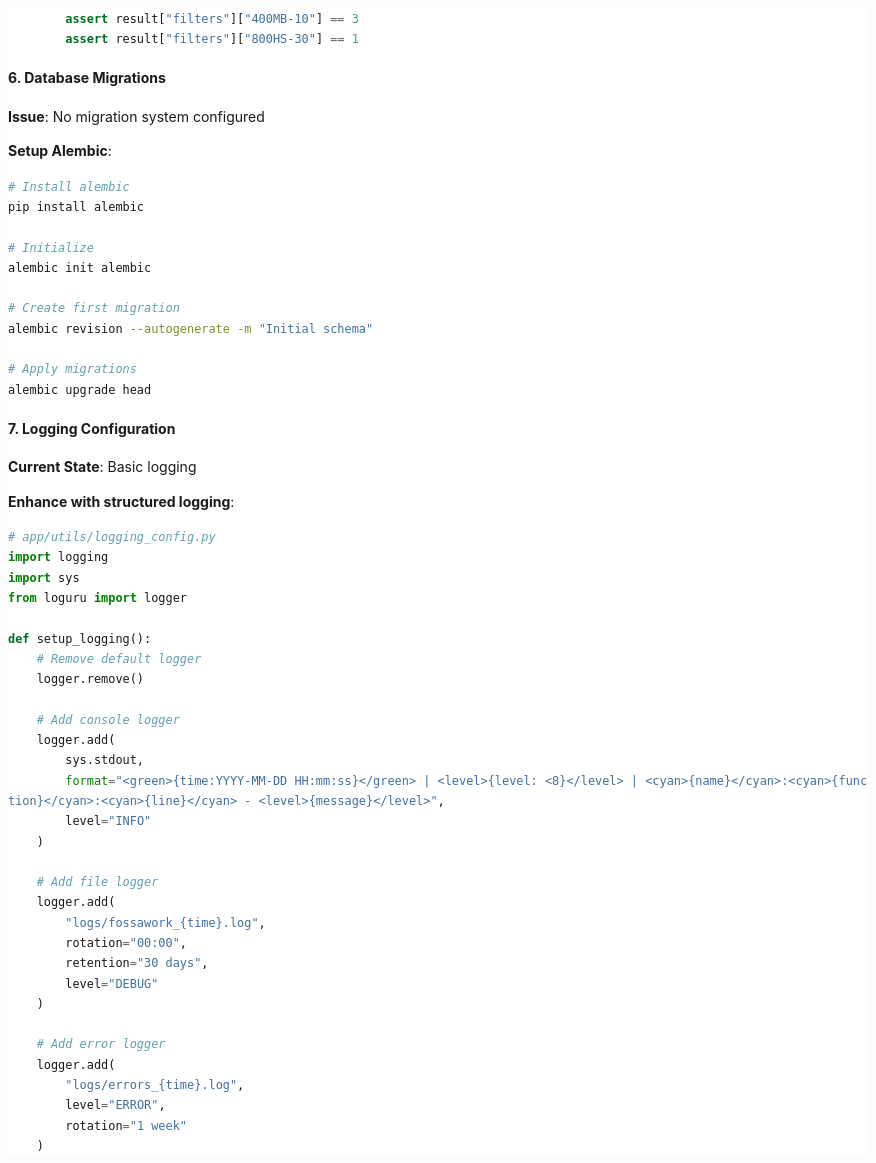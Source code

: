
 ```python
        assert result["filters"]["400MB-10"] == 3
        assert result["filters"]["800HS-30"] == 1
```

#### 6. **Database Migrations**

**Issue**: No migration system configured

**Setup Alembic**:
```bash
# Install alembic
pip install alembic

# Initialize
alembic init alembic

# Create first migration
alembic revision --autogenerate -m "Initial schema"

# Apply migrations
alembic upgrade head
```

#### 7. **Logging Configuration**

**Current State**: Basic logging

**Enhance with structured logging**:
```python
# app/utils/logging_config.py
import logging
import sys
from loguru import logger

def setup_logging():
    # Remove default logger
    logger.remove()
    
    # Add console logger
    logger.add(
        sys.stdout,
        format="<green>{time:YYYY-MM-DD HH:mm:ss}</green> | <level>{level: <8}</level> | <cyan>{name}</cyan>:<cyan>{function}</cyan>:<cyan>{line}</cyan> - <level>{message}</level>",
        level="INFO"
    )
    
    # Add file logger
    logger.add(
        "logs/fossawork_{time}.log",
        rotation="00:00",
        retention="30 days",
        level="DEBUG"
    )
    
    # Add error logger
    logger.add(
        "logs/errors_{time}.log",
        level="ERROR",
        rotation="1 week"
    )
```
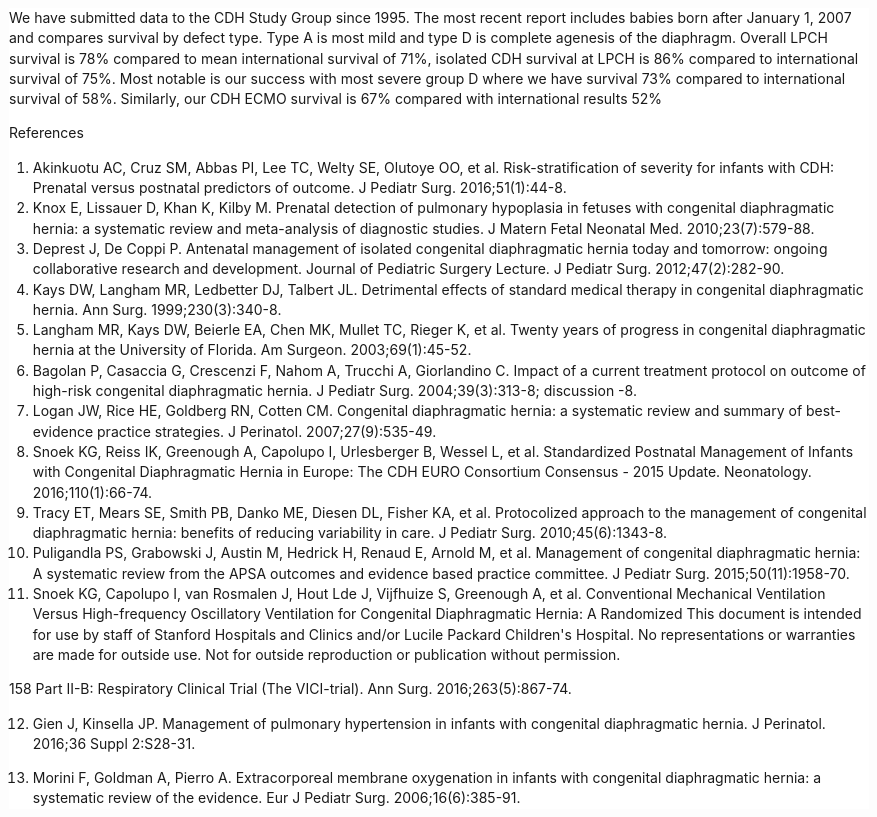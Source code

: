 We have submitted data to the CDH Study Group since 1995. The most recent report includes babies born after January 1, 2007 and compares survival by defect type. Type A is most mild and type D is complete agenesis of the diaphragm. Overall LPCH survival is 78% compared to mean international survival of 71%, isolated CDH survival at LPCH is 86% compared to international survival of 75%. Most notable is our success with most severe group D where we have survival 73% compared to international survival of 58%. Similarly, our CDH ECMO survival is 67% compared with international results 52%

<a id='2fdb3ed9-faf3-4f2b-8e1e-4c4600dcf96b'></a>

References
1. Akinkuotu AC, Cruz SM, Abbas PI, Lee TC, Welty SE, Olutoye OO, et al. Risk-stratification of severity for infants with CDH: Prenatal versus postnatal predictors of outcome. J Pediatr Surg. 2016;51(1):44-8.
2. Knox E, Lissauer D, Khan K, Kilby M. Prenatal detection of pulmonary hypoplasia in fetuses with congenital diaphragmatic hernia: a systematic review and meta-analysis of diagnostic studies. J Matern Fetal Neonatal Med. 2010;23(7):579-88.
3. Deprest J, De Coppi P. Antenatal management of isolated congenital diaphragmatic hernia today and tomorrow: ongoing collaborative research and development. Journal of Pediatric Surgery Lecture. J Pediatr Surg. 2012;47(2):282-90.
4. Kays DW, Langham MR, Ledbetter DJ, Talbert JL. Detrimental effects of standard medical therapy in congenital diaphragmatic hernia. Ann Surg. 1999;230(3):340-8.
5. Langham MR, Kays DW, Beierle EA, Chen MK, Mullet TC, Rieger K, et al. Twenty years of progress in congenital diaphragmatic hernia at the University of Florida. Am Surgeon. 2003;69(1):45-52.
6. Bagolan P, Casaccia G, Crescenzi F, Nahom A, Trucchi A, Giorlandino C. Impact of a current treatment protocol on outcome of high-risk congenital diaphragmatic hernia. J Pediatr Surg. 2004;39(3):313-8; discussion -8.
7. Logan JW, Rice HE, Goldberg RN, Cotten CM. Congenital diaphragmatic hernia: a systematic review and summary of best-evidence practice strategies. J Perinatol. 2007;27(9):535-49.
8. Snoek KG, Reiss IK, Greenough A, Capolupo I, Urlesberger B, Wessel L, et al. Standardized Postnatal Management of Infants with Congenital Diaphragmatic Hernia in Europe: The CDH EURO Consortium Consensus - 2015 Update. Neonatology. 2016;110(1):66-74.
9. Tracy ET, Mears SE, Smith PB, Danko ME, Diesen DL, Fisher KA, et al. Protocolized approach to the management of congenital diaphragmatic hernia: benefits of reducing variability in care. J Pediatr Surg. 2010;45(6):1343-8.
10. Puligandla PS, Grabowski J, Austin M, Hedrick H, Renaud E, Arnold M, et al. Management of congenital diaphragmatic hernia: A systematic review from the APSA outcomes and evidence based practice committee. J Pediatr Surg. 2015;50(11):1958-70.
11. Snoek KG, Capolupo I, van Rosmalen J, Hout Lde J, Vijfhuize S, Greenough A, et al. Conventional Mechanical Ventilation Versus High-frequency Oscillatory Ventilation for Congenital Diaphragmatic Hernia: A Randomized
This document is intended for use by staff of Stanford Hospitals and Clinics and/or Lucile Packard Children's Hospital. No representations or warranties are made for outside use. Not for outside reproduction or publication without permission.

<a id='751b65bc-525a-42d7-a5cf-920ee8d61ae7'></a>

158 Part II-B: Respiratory
Clinical Trial (The VICI-trial). Ann Surg. 2016;263(5):867-74.

12. Gien J, Kinsella JP. Management of pulmonary hypertension in infants with congenital diaphragmatic hernia. J Perinatol. 2016;36 Suppl 2:S28-31.

13. Morini F, Goldman A, Pierro A. Extracorporeal membrane oxygenation in infants with congenital diaphragmatic hernia: a systematic review of the evidence. Eur J Pediatr Surg. 2006;16(6):385-91.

■ DESCRIPTION OF THE TASK: Everything from the line with "12. Gien J, Kinsella" to the last line of the entries is to be written out exactly; omit all earlier lines.

■ RESPONSE:
12. Gien J, Kinsella JP. Management of pulmonary hypertension in infants with congenital diaphragmatic hernia. J Perinatol. 2016;36 Suppl 2:S28-31.

13. Morini F, Goldman A, Pierro A. Extracorporeal membrane oxygenation in infants with congenital diaphragmatic hernia: a systematic review of the evidence. Eur J Pediatr Surg. 2006;16(6):385-91.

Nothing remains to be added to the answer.